Task brief - Scan each line of the entries below for the word "Muslim" and count the ones where it appears. The answer is that number alone.

Input data -
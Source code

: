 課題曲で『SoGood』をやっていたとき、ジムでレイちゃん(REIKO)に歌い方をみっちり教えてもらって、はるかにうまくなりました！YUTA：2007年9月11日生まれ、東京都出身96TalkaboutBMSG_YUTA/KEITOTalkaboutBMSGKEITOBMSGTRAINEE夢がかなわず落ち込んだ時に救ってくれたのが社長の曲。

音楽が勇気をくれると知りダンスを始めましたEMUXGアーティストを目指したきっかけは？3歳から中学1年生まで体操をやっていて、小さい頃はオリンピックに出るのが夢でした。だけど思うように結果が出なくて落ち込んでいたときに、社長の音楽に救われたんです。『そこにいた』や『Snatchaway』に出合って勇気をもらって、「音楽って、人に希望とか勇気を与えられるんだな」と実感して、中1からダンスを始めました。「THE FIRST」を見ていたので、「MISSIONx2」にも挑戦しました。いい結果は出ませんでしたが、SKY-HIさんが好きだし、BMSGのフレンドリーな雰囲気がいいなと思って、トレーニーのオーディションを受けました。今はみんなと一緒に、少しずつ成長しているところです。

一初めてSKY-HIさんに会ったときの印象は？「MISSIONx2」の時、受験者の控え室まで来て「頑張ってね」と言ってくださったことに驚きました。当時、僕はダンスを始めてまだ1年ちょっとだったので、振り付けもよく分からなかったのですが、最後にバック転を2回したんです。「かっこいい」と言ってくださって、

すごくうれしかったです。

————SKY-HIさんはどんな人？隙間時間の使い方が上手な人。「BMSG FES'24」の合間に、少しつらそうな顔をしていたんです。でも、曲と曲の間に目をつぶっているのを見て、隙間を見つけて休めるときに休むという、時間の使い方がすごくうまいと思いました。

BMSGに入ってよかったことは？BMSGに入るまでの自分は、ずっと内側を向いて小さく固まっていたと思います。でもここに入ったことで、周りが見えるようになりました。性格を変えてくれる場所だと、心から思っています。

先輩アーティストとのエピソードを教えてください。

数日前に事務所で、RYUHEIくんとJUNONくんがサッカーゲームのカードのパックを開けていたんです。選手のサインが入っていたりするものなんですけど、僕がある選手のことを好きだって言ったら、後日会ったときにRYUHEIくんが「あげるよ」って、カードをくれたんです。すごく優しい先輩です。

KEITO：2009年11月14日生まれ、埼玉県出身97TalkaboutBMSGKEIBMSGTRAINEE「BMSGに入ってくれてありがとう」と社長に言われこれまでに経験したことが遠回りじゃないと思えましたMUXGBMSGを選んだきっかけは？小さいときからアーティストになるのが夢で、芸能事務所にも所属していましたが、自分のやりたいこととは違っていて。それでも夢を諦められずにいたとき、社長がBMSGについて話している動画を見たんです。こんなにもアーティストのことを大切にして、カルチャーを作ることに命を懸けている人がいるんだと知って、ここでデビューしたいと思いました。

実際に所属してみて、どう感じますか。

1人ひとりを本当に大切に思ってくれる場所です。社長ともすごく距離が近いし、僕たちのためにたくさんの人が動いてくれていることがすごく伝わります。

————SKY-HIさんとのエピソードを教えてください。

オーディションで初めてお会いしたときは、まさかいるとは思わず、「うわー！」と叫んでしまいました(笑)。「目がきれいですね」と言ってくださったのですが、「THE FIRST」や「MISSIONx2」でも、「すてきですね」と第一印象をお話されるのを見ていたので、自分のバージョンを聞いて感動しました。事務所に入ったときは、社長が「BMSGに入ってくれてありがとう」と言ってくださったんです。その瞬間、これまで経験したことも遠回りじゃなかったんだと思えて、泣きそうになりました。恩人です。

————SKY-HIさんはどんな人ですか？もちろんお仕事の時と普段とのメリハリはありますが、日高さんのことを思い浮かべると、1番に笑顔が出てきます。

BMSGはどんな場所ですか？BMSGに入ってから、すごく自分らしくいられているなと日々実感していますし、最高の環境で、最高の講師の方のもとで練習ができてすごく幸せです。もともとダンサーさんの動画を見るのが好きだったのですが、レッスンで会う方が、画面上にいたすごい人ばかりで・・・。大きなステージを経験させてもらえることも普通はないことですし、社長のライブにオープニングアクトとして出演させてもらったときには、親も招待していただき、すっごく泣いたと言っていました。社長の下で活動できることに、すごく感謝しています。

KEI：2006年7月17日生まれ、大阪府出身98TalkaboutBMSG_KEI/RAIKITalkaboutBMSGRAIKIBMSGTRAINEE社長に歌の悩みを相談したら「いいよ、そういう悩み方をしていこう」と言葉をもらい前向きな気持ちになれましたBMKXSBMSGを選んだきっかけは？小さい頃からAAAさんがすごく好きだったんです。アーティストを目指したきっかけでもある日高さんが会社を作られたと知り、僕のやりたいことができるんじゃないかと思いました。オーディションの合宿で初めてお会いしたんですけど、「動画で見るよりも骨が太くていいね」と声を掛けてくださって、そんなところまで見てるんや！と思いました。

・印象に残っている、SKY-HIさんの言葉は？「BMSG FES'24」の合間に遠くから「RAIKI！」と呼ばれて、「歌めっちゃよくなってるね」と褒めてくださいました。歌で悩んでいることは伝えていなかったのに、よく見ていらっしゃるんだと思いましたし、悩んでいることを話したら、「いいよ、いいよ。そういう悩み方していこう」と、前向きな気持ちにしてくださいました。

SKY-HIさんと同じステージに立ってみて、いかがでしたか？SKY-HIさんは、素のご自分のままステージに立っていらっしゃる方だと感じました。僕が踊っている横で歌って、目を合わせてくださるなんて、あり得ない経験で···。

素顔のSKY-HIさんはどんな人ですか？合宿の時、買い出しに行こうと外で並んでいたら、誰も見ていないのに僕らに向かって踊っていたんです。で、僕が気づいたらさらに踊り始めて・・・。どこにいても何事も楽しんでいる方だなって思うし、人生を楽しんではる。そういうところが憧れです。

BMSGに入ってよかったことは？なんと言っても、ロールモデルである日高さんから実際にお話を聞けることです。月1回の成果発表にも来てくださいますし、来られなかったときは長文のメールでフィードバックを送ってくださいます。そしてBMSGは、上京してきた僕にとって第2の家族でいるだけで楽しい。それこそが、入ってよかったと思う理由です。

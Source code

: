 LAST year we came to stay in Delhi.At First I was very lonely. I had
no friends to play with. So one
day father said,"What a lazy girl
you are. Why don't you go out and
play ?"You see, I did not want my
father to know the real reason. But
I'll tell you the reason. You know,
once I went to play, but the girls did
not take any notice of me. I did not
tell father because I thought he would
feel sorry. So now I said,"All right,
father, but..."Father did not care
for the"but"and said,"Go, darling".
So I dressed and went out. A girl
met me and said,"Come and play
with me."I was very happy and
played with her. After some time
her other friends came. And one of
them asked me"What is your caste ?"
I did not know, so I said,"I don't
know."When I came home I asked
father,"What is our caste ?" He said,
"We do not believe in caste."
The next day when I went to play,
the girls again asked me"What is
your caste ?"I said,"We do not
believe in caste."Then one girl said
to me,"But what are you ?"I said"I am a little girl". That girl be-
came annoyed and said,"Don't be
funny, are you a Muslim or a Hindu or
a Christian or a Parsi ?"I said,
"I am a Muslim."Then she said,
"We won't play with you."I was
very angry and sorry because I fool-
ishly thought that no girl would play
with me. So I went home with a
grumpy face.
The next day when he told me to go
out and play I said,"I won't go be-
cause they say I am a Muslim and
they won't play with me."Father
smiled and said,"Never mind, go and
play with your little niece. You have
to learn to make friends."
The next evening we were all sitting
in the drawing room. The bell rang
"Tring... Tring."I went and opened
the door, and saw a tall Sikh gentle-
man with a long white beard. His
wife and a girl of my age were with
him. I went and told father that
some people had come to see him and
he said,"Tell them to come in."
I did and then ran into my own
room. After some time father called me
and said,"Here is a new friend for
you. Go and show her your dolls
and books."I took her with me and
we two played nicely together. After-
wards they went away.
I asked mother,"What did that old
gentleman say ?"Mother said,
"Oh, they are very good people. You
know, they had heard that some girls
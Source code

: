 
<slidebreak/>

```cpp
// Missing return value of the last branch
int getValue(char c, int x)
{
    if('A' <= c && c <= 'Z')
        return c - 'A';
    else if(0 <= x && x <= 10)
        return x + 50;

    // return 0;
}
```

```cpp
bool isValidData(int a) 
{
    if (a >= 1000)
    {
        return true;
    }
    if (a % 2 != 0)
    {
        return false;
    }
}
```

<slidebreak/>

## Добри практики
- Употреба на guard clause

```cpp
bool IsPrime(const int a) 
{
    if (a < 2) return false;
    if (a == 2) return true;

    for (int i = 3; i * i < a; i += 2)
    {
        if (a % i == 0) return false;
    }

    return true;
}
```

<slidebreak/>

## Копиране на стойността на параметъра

Problem solution - 3